**Problem**
Repeat the lines below exactly as written, please, from the line with "add r2, r0, 1" to the line with "is more efficient.", both lines included, and no others.

Recorded data:
◆ ◆ ◆ ◆ ◆

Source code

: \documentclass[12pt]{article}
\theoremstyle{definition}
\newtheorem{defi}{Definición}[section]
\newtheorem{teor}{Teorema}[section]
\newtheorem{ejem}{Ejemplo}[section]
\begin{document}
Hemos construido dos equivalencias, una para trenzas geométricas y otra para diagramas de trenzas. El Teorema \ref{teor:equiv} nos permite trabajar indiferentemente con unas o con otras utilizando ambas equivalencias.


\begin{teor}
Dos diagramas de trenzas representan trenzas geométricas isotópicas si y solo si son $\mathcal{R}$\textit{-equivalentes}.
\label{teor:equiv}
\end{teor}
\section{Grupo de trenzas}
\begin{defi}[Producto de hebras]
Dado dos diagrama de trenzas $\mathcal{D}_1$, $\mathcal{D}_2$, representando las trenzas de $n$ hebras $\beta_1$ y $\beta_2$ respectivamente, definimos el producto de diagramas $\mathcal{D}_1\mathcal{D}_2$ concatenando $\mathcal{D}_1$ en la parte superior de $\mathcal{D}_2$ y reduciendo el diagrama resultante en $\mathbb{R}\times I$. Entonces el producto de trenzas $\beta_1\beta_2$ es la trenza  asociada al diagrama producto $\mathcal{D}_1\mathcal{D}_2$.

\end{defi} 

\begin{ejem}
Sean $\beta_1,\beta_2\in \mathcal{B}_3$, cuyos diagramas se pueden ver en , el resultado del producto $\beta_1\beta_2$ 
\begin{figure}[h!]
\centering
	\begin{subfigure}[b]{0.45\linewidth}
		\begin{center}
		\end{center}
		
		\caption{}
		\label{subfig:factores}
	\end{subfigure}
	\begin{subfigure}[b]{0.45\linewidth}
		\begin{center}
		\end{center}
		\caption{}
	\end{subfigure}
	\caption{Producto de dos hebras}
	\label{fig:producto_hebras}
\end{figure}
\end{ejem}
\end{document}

◆ ◆ ◆ ◆ ◆

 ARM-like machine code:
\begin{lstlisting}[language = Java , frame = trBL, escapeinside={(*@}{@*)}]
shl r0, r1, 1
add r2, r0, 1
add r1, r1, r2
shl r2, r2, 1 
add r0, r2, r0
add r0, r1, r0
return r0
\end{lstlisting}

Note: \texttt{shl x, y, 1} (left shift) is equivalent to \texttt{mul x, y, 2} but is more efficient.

◆ ◆ ◆ ◆ ◆

**Response below**
add r2, r0, 1
add r1, r1, r2
shl r2, r2, 1 
add r0, r2, r0
add r0, r1, r0
return r0
\end{lstlisting}

Note: \texttt{shl x, y, 1} (left shift) is equivalent to \texttt{mul x, y, 2} but is more efficient.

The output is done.